Seattle Nice: City Attorney and LEAD Founder Set the Record Straight on Drug Diversion

By Erica C. Barnett

Sandeep and I sat down with new Seattle City Attorney Erika Evans and Law Enforcement Assisted Diversion founder Lisa Daugaard on this week’s episode to talk about changes Evans is making to the way the city handles low-level drug cases.

Under Evans’ Republican predecessor, Ann Davison, people arrested for simple drug possession or using in public were either jailed and prosecuted or sent to a “drug prosecution alternative” where they have to get an assessment to confirm they have an addiction and stay out of trouble for six month.

Evans directed her prosecutors to go back to the pre-Davison policy of reviewing people’s cases to see if they’re eligible for LEAD, the city’s pre-filing diversion program. In response to this reasonable directive, Police Chief Shon Barnes told his officers that going forward, officers had to refer every drug case to LEAD—an overstatement that led to a right-wing media freakout when police guild director Mike Solan claimed Mayor Katie Wilson had ordered an end to all drug arrests.

Evans and Daugaard set the record straight, explaining what LEAD does, who it’s for, and how they believe this policy shift will actually help people addicted to fentanyl who use in public—which, they both reminded is, is encoded in the 2023 “Blake fix” law that empowered the city attorney to prosecute minor drug cases in the first place.

“What we’re doing is not anything inconsistent with what the law has already recommended for our office to be doing,” Evans told us. “But nothing’s off the table. If someone is not making meaningful progress with LEAD or in diversion, then we do reserve the right to do traditional prosecution.”

We also discussed ICE’s killing of Renee Good in Minneapolis and what the city can do if Trump sends masked shock troops to Seattle. And we asked Daugaard, who co-founded Purpose Dignity Action and started LEAD, why she’s taking a leave of absence to work inside the Wilson administration.

3 thoughts on “Seattle Nice: City Attorney and LEAD Founder Set the Record Straight on Drug Diversion”

  1. How can the record be accurately clarified when there appears to be a fundamental misunderstanding of how the program actually operates? The statement that, “Under Evans’ Republican predecessor, Ann Davison, people arrested for simple drug possession or using in public were either jailed and prosecuted or sent to a ‘drug prosecution alternative’ where they have to obtain an assessment to confirm they have an addiction and remain law-abiding for six months,” is inaccurate.

    Participants are not required to obtain an assessment to confirm that they have an addiction. In practice, many individuals explicitly state that they do not identify as having an addiction, despite long-term substance use and chronic homelessness. The intake and assessment process focuses on understanding an individual’s current circumstances, life goals, hardships, and barriers. However, without a requirement to engage in and complete meaningful, evidence-based, life-changing services, the practical impact of this process is limited.
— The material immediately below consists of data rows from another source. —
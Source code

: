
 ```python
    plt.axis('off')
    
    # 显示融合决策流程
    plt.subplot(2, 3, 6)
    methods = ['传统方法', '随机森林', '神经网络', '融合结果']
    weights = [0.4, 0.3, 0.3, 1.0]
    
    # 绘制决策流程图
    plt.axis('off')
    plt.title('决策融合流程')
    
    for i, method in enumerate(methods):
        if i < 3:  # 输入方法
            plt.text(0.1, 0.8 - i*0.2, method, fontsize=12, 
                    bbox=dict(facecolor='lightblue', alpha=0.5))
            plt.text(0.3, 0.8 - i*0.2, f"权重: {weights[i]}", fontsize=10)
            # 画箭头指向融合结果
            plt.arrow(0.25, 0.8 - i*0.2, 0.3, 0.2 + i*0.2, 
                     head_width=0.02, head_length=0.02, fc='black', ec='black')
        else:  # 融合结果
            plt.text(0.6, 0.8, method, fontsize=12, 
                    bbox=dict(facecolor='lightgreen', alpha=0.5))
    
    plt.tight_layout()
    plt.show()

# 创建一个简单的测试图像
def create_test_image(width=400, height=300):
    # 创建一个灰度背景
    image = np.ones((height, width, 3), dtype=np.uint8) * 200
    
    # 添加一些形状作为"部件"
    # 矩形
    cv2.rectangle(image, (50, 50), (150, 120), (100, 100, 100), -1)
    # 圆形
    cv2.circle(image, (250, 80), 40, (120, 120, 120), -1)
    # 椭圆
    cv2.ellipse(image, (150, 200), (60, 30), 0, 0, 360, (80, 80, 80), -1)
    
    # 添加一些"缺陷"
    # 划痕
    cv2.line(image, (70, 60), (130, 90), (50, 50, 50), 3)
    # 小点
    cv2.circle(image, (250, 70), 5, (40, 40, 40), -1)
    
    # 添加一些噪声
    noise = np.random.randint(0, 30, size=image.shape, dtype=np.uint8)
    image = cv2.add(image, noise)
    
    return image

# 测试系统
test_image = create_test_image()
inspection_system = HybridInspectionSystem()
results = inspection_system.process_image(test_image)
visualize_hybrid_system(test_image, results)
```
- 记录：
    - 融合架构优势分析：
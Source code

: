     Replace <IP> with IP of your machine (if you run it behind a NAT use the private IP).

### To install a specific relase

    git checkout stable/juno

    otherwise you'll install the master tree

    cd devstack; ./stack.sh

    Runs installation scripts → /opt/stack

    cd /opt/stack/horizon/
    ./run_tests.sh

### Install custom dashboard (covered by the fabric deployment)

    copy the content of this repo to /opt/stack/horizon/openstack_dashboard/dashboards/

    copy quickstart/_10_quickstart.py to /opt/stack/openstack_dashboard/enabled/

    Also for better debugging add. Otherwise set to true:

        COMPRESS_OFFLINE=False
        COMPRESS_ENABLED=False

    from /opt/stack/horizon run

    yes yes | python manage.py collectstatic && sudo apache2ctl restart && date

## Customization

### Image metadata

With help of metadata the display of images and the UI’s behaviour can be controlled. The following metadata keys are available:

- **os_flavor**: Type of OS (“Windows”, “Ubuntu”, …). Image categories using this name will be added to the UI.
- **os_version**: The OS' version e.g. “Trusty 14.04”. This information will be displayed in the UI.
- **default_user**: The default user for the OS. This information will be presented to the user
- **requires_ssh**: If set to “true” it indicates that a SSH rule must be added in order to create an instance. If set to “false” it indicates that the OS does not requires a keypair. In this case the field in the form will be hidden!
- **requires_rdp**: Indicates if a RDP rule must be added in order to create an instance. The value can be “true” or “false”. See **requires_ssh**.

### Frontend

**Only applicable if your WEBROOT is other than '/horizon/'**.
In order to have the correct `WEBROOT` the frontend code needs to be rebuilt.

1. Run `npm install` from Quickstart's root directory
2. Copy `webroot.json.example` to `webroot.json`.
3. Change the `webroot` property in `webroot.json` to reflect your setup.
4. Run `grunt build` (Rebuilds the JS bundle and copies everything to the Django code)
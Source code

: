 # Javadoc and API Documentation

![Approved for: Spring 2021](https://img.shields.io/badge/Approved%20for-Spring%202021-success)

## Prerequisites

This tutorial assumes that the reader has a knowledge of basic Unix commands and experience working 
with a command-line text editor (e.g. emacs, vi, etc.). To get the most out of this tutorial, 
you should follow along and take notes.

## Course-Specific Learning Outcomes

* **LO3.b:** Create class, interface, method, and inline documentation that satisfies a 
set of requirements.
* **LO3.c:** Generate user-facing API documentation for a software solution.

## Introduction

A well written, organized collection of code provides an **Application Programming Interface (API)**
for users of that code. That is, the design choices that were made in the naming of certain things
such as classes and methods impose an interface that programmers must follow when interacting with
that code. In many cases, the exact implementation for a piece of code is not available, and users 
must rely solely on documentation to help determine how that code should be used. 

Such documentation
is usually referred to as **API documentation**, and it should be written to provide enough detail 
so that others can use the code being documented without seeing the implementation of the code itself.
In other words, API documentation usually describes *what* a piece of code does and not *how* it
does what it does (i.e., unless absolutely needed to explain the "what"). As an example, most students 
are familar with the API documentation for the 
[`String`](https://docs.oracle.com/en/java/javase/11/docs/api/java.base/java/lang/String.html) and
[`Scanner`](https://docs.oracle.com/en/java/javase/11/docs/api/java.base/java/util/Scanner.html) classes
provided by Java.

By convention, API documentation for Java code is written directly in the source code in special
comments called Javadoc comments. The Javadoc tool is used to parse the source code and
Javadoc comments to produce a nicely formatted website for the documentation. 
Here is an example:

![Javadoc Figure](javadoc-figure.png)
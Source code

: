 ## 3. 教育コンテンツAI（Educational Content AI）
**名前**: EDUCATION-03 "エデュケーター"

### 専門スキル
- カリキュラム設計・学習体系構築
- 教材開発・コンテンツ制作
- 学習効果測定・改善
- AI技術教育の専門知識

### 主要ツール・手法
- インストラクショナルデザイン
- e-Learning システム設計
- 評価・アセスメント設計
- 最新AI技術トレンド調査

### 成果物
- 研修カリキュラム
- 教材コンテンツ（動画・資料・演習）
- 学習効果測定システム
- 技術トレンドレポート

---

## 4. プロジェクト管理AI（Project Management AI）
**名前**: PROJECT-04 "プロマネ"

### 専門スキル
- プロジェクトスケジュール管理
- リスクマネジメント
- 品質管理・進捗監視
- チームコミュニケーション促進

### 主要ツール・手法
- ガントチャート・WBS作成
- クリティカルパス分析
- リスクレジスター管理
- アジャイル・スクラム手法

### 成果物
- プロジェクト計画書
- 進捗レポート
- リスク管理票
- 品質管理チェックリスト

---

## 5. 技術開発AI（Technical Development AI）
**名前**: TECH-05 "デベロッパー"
    This raises a critical question: what is accomplished by a diversion program that requires an intake and assessment if there is no mandate to participate in treatment or supportive services that could lead to real and sustained change?

  2. Great interview! I wish Lisa would have talked more about CoLEAD and the funding solutions necessary to increase capacity. I think most Seattle voters would support a city tax to help eliminate street-level minor offenses in a humane way that gets at the root of the criminal behavior rather than simply cycle people through the jails/prisons and back onto the street.

    1. They are not getting to the root of the problem and that is the main problem. No accountability at housing in Seattle or in many of these diversion programs. Clients opt into LEAD, continue drug use, continue to get arrested and half the time the LEAD case manager is not even in contact with the client. The people I’ve seen successful in LEAD are the ones that want to change. If you obtain housing, continue the same behavior, don’t address mental health and trauma from childhood then nothing changes. If you don’t change people places and things nothings changes.